Les addictions à Internet – Avis +

Présentation de l’éditeur

Notre société hyperactive a une obsession : échapper à la réalité, synonyme d’ennui et de frustration. Internet le lui permet en rendant possible un monde virtuel, accessible, maîtrisable, apparemment facile à vivre et à supporter. Aujourd’hui, en France, près de 30 millions de personnes utilisent cet outil. Le problème c’est que l’Internet possède un potentiel addictif et que plus il y a d’utilisateurs, plus il y a d’utilisations pathologiques.

L’addiction à Internet est devenue une question de société. Elle concerne les jeunes comme les adultes et doit être définie, comprise, soignée.
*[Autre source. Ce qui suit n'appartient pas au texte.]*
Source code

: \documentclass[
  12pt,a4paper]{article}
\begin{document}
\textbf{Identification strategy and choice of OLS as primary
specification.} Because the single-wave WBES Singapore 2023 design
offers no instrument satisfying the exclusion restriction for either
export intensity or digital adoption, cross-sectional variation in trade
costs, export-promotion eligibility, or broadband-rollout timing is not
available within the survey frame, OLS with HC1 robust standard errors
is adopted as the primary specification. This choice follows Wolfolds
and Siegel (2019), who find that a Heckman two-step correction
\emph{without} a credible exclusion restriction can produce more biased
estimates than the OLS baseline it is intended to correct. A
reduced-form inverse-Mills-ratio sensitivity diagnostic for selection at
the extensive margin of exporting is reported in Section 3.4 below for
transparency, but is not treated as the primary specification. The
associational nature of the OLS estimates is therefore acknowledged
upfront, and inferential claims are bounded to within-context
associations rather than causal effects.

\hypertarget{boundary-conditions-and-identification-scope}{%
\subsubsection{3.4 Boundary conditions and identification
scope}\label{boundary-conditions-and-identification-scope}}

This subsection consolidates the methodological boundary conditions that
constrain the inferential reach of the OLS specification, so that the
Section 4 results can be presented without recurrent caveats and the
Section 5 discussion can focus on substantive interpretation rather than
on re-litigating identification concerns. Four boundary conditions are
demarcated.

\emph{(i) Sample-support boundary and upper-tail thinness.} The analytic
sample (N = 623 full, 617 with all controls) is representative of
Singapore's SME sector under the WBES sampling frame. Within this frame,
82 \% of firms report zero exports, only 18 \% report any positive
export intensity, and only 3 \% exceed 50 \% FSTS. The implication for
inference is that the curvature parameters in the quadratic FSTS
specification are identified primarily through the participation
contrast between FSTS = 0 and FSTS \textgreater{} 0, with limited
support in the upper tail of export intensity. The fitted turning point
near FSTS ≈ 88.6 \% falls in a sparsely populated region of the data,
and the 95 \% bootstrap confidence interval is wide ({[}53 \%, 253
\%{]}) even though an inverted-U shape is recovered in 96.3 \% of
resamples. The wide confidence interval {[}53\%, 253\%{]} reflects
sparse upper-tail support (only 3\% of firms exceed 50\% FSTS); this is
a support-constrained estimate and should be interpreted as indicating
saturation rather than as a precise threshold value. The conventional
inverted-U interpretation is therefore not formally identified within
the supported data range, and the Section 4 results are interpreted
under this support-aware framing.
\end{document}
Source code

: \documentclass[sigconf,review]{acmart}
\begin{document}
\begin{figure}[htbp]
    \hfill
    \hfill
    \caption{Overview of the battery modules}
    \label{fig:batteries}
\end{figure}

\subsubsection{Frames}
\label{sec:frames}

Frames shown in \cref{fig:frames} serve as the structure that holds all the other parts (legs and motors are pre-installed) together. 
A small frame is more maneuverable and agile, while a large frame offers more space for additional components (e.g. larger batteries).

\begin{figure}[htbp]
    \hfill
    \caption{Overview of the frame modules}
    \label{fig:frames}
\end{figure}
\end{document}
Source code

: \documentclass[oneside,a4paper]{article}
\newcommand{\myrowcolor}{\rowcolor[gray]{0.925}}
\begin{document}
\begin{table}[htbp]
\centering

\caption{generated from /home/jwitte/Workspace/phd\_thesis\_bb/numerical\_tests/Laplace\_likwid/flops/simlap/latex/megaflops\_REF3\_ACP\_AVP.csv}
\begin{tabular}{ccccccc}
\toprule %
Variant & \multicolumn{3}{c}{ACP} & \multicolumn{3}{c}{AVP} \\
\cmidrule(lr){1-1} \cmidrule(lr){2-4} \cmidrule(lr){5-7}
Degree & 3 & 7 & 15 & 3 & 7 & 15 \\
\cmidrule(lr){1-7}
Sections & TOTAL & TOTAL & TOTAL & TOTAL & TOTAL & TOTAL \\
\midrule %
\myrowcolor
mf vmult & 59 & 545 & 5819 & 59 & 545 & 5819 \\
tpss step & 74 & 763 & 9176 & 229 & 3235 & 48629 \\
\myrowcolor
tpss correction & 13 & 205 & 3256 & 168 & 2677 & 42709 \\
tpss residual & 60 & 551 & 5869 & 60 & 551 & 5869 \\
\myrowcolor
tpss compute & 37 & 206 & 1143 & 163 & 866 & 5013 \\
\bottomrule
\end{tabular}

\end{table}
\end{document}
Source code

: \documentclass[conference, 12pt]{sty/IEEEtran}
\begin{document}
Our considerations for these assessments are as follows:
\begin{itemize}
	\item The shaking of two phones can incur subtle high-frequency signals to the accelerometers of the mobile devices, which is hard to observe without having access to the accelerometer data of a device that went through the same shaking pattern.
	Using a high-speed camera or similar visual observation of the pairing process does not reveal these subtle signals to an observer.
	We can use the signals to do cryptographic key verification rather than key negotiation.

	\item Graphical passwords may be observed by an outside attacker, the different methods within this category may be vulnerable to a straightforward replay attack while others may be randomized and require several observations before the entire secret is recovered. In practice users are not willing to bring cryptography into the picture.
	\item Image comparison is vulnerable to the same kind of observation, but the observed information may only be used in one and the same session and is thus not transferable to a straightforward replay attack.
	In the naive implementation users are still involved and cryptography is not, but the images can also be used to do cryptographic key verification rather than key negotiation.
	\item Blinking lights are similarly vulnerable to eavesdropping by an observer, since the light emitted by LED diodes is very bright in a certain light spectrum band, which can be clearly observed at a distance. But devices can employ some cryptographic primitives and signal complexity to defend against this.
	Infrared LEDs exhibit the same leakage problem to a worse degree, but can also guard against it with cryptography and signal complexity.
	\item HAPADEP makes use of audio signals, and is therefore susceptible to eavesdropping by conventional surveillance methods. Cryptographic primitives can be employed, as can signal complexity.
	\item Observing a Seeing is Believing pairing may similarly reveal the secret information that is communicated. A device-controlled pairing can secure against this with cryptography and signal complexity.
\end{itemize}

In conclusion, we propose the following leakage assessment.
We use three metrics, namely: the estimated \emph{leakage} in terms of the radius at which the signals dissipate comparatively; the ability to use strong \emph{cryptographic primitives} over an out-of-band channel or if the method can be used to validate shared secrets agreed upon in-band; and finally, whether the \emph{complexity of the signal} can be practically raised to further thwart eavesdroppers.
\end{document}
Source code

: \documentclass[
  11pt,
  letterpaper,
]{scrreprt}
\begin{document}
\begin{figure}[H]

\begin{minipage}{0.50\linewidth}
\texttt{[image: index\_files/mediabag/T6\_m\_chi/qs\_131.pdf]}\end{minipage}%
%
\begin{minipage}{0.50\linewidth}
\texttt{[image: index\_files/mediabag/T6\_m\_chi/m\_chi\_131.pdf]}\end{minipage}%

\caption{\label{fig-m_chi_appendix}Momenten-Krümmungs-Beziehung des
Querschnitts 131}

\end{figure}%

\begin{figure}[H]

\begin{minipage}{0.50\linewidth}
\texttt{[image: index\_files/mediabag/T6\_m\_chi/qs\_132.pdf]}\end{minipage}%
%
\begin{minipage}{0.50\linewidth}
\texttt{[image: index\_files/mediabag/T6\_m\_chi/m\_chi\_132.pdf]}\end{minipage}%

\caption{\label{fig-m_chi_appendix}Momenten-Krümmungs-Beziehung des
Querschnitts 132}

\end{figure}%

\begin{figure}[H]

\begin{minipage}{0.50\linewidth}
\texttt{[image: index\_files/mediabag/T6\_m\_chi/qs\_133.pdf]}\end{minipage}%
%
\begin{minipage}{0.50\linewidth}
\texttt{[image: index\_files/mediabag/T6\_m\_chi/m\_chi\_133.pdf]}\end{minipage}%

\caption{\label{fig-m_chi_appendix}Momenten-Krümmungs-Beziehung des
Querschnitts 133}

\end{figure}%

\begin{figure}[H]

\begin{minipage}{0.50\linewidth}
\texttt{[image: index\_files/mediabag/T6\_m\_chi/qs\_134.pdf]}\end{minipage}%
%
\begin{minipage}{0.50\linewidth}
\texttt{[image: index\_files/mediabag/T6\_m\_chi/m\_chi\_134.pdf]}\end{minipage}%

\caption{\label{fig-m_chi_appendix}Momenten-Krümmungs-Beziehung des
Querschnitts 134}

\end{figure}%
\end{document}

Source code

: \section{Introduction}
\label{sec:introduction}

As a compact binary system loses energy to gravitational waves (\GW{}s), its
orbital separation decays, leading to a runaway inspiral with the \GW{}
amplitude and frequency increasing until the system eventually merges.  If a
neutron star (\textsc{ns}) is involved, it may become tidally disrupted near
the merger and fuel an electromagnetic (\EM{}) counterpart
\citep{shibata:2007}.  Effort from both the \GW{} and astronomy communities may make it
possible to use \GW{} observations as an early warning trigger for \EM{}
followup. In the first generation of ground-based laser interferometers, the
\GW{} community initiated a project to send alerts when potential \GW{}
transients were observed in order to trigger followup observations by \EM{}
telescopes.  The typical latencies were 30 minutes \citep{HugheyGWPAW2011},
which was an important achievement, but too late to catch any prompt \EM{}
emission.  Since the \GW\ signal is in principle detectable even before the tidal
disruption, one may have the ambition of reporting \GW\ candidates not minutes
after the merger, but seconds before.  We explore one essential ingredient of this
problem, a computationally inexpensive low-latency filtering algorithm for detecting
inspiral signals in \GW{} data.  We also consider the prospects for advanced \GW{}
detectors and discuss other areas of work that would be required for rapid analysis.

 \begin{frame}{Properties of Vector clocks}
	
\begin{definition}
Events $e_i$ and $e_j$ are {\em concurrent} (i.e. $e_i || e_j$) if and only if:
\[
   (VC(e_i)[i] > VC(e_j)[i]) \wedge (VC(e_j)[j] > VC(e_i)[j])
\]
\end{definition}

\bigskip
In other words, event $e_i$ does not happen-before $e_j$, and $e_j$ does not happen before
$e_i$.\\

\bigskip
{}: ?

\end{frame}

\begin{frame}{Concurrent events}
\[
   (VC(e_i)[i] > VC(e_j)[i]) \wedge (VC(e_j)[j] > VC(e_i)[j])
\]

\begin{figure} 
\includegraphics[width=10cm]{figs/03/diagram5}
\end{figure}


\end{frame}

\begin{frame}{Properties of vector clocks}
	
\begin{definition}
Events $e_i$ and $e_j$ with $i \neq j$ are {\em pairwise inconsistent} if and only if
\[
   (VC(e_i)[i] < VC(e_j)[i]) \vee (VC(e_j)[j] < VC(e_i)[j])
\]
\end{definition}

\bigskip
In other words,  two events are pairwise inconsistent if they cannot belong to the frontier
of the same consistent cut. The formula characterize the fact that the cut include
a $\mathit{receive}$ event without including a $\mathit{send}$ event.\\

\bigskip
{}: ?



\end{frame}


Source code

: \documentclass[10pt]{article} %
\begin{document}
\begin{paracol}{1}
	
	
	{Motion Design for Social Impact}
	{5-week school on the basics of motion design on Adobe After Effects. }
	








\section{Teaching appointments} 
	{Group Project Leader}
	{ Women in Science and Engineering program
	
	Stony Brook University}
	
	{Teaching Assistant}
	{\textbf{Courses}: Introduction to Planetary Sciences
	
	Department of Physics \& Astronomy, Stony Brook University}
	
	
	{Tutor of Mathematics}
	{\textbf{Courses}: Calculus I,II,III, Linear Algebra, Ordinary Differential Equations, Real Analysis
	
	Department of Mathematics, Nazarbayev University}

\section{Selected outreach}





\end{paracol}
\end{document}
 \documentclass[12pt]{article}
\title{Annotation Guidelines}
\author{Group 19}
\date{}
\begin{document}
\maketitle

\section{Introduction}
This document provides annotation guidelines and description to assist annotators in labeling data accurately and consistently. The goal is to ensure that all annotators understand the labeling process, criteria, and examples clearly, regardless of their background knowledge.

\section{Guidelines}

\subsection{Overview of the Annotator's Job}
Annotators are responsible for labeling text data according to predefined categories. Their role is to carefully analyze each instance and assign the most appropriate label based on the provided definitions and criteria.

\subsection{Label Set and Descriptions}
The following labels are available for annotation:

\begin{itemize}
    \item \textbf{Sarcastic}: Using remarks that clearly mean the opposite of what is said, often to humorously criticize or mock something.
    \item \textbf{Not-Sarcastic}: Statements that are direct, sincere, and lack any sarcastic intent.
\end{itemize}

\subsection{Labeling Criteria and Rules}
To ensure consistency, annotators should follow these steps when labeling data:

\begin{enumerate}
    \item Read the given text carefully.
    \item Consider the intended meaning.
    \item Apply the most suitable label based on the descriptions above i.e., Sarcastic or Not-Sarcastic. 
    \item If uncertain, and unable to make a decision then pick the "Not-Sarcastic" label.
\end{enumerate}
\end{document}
Tel est l’objet de ce livre destiné aux praticiens comme aux parents et qui jette sur cette « toxicomanie sans drogue » un regard lucide.

Avis d’Enora

Dans cet ouvrage particulièrement complet, les psychiatres Michel Hautefeuille et Dan Véléa analysent cette nouvelle addiction, la cyberdépendance – à ne pas mélanger avec les dépendances cyberassistées où internet n’est que l’objet permettant d’assouvir son addiction.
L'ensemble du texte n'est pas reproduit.